Munich, mai 2011, Christian Thielemann, interprète inspiré de Bruckner, célèbre la mémoire de Gustav Mahler à l’occasion du centenaire de sa mort, alliant dans un même concert l’alpha et l’oméga de cet univers. Commençons à rebours de la soirée, par l’oméga, l’Adagio de la 10e Symphonie. Thielemann le prend plutôt fluide, désincarne la longue première phrase des cordes, avant de vous engager dans un vaste nocturne.

Sa réserve pudique, l’absence de pathos de son geste donnent un caractère lunaire à cette déambulation qui ici résonne en écho à l’Abschied du Chant de la terre comme rarement, emplie de silences subtilement réalisés où simplement évoqués par des pianissimos variés dans les couleurs même des timbres.
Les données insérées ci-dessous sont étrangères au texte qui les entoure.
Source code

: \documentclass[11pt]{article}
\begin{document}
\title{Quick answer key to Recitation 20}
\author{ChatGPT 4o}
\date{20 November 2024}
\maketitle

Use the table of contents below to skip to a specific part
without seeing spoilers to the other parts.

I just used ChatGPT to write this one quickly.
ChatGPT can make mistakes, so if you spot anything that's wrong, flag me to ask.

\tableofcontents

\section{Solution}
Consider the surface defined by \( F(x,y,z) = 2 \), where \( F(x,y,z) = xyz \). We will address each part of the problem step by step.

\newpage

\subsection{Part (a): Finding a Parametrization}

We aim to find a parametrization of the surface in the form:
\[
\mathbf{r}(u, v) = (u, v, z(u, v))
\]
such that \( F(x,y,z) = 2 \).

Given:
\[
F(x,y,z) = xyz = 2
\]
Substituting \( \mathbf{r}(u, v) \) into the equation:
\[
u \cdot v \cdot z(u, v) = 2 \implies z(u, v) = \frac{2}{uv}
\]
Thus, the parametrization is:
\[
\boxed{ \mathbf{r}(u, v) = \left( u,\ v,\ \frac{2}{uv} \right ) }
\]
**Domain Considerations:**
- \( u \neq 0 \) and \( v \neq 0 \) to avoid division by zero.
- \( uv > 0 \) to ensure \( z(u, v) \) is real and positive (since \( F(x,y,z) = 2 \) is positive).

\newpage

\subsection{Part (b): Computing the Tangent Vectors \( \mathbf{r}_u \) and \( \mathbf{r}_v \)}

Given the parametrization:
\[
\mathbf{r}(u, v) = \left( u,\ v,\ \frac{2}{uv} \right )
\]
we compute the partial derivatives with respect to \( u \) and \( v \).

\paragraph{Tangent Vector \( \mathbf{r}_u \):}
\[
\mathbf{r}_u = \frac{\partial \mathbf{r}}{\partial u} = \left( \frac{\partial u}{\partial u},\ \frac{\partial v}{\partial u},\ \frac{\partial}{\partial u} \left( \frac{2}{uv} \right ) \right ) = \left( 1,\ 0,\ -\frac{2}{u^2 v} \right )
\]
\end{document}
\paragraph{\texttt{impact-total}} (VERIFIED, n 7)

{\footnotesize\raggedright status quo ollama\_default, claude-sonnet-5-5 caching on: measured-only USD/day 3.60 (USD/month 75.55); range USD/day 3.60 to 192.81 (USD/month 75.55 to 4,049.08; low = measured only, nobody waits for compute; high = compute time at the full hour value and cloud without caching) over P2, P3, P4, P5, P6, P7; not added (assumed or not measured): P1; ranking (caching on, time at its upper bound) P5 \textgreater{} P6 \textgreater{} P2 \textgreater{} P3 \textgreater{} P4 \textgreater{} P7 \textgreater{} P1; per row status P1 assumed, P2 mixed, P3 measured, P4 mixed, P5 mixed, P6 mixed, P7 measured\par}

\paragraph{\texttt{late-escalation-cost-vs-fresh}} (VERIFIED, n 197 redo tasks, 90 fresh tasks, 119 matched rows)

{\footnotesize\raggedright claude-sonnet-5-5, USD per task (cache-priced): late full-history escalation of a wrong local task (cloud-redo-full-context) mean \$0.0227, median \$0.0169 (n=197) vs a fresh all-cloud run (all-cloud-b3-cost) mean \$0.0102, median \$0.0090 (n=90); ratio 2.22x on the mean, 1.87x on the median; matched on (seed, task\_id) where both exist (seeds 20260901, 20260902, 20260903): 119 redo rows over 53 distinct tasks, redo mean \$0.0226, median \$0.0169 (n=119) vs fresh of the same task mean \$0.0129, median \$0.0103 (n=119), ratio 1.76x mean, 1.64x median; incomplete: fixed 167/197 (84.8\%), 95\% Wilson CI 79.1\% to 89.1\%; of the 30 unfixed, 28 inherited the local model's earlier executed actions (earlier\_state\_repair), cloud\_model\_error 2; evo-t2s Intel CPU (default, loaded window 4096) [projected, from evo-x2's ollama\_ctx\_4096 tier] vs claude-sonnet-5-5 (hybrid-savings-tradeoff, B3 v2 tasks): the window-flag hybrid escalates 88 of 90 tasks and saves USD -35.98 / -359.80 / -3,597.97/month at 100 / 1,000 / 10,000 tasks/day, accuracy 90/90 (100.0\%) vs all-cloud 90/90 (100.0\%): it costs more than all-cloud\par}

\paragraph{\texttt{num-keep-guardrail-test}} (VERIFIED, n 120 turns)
C’est confondant de poésie, réalisé avec un soin du détail, une maîtrise de l’agogique, des phrasés vocaux qui regardent vers un monde disparu. En rien la musique de l’avenir, même lorsqu’éclate le monolithe des cuivres, mais un adieu, une étreinte de sons en mode funèbre. Et toujours cette capacité sidérante à creuser l’espace vers le pianissimo.

Quelle maîtrise !, qui se fait aussi entendre dans les accompagnements ciselés de huit des Lieder du recueil Des Knaben Wunderhorn, ouvragés par le baryton tour à tour mordant ou élégiaque de Michael Volle. Les grands Lieder – Wo die schönen Trompeten blasen, mais surtout Urlicht – sont sciants à force d’élévation, la fantaisie entre conte et sarcasme de Rheinlegendchen génialement croquée, l’effroi de Das Irdische Leben qu’on entend trop peu souvent dans la voix d’un baryton, imparable, d’autant que l’orchestre se confond avec les intentions du chanteur, enlace ses couleurs à ses lignes. On aimerait bien par les mêmes les Lieder eines fahrenden Gesellen, les Kindertotenlieder, les Rückert, il n’est probablement pas trop tard pour Michael Volle, comme le prouve un éloquent album Wagner gravé en mai 2016 à Berlin.

Grand Hollandais devant l’éternel (Die Frist ist um débarrassé de toute noirceur superflue n’en est que plus percutant), il est ici tout à tour Wolfram (et avec quelle ligne !, qui n’oublie pas de faire sonner les mots), Amfortas bien sûr (la plainte, crucifiante), un Wotan dangereux, mais surtout un Hans Sachs de haut vol.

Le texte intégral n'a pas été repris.